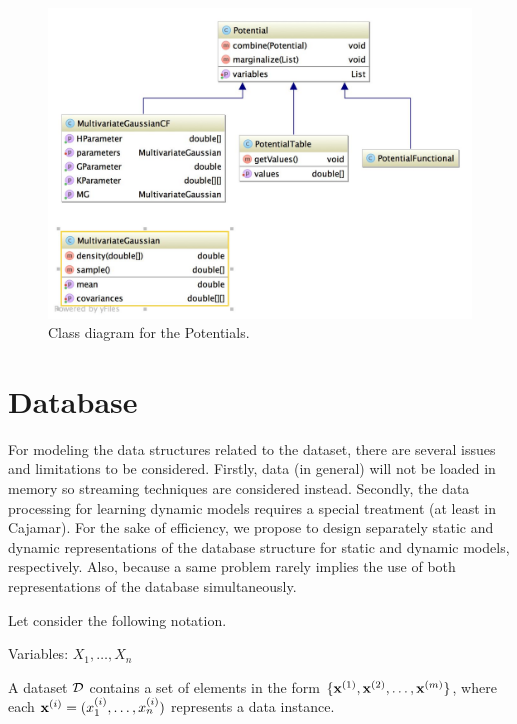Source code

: \documentclass[a4paper,12pt]{article}
\begin{document}
\begin{figure}[h]
\includegraphics[width=\textwidth]{potentials.jpg}
\caption{Class diagram for the Potentials.}
\label{fig:classDiagramPotentials}
\end{figure}


\section{Database}

For modeling the data structures related to the dataset, there are several issues 
and limitations to be considered. Firstly, data (in general) will not be loaded in memory so streaming
techniques are considered instead. 
Secondly, the data processing for learning dynamic models requires a special treatment (at least in Cajamar).
For the sake of efficiency, we propose to design separately static and 
dynamic representations of the database structure for static and dynamic models, respectively. 
Also, because a same problem rarely implies the use of both representations of the database simultaneously.

Let consider the following notation. 

Variables: $X_1, \ldots, X_n$

A dataset $\cal{D}$ contains a set of elements in the form $\{\x^{(1)}, \x^{(2)},\ldots, \x^{(m)}\}$, 
where each $\x^{(i)}=(x_1^{(i)}, \ldots, x_n^{(i)})$ represents a data instance.





\end{document}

What is being asked: Return a verbatim transcription of the data, omitting all images.

Response below:
Source code

: \documentclass[a4paper,12pt]{article}
\begin{document}
\begin{figure}[h]
\includegraphics[width=\textwidth]{potentials.jpg}
\caption{Class diagram for the Potentials.}
\label{fig:classDiagramPotentials}
\end{figure}


\section{Database}

For modeling the data structures related to the dataset, there are several issues 
and limitations to be considered. Firstly, data (in general) will not be loaded in memory so streaming
techniques are considered instead. 
Secondly, the data processing for learning dynamic models requires a special treatment (at least in Cajamar).
For the sake of efficiency, we propose to design separately static and 
dynamic representations of the database structure for static and dynamic models, respectively. 
Also, because a same problem rarely implies the use of both representations of the database simultaneously.

Let consider the following notation. 

Variables: $X_1, \ldots, X_n$

A dataset $\cal{D}$ contains a set of elements in the form $\{\x^{(1)}, \x^{(2)},\ldots, \x^{(m)}\}$, 
where each $\x^{(i)}=(x_1^{(i)}, \ldots, x_n^{(i)})$ represents a data instance.





\end{document}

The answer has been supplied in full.